Put on safety goggles and gloves. This is a demanding physical process, and you want to look after your body.
Close all the ventilation ducts in that part of your house. This process will involve kicking up a lot of dust and particles, so make sure that it does not get introduced to other parts of your home through the ventilation system.
Sand your floor with the drum sander. Depending on the condition of your floor, you will likely be starting with a 20-, 40-, or 60-grit sandpaper and then going down to a 120-grit sandpaper as the floor starts to even out and show its original grain.

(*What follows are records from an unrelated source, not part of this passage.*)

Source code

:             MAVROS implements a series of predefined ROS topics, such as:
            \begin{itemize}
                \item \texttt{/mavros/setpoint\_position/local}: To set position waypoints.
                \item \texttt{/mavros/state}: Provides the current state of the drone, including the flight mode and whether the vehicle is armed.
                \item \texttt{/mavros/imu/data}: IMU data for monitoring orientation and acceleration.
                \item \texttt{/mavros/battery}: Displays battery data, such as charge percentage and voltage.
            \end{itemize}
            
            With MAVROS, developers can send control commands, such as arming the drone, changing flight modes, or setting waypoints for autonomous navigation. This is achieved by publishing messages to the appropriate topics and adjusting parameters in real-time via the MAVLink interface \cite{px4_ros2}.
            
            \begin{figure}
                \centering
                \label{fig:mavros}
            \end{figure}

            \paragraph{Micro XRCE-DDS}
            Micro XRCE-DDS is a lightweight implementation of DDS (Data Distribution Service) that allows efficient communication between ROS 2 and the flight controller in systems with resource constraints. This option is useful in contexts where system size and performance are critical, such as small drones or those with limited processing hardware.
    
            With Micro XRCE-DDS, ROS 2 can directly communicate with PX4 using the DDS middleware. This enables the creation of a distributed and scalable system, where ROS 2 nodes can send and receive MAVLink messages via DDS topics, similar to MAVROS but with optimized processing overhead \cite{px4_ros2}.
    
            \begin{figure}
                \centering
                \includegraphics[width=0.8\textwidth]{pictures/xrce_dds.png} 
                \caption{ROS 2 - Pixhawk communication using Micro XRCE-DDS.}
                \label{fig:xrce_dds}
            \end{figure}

Clean the floor. Start with the broom, which will allow you to pick up any larger sediment, then use a vacuum cleaner to get the rest of the sediment. Use a tack cloth to pick up any leftover dust or debris.
Stain the wood. You can usually apply the wood stain with a clean cloth. Rub it firmly into the newly sanded, cleaned floor. Read and carefully follow the instructions for your wood stain.
Allow the wood stain to dry thoroughly.
Seal your floor with a wood floor sealant. You can choose between modern options like oil modified urethane, moisture cured urethane or water-based urethane, or you can choose something traditional, like shellac.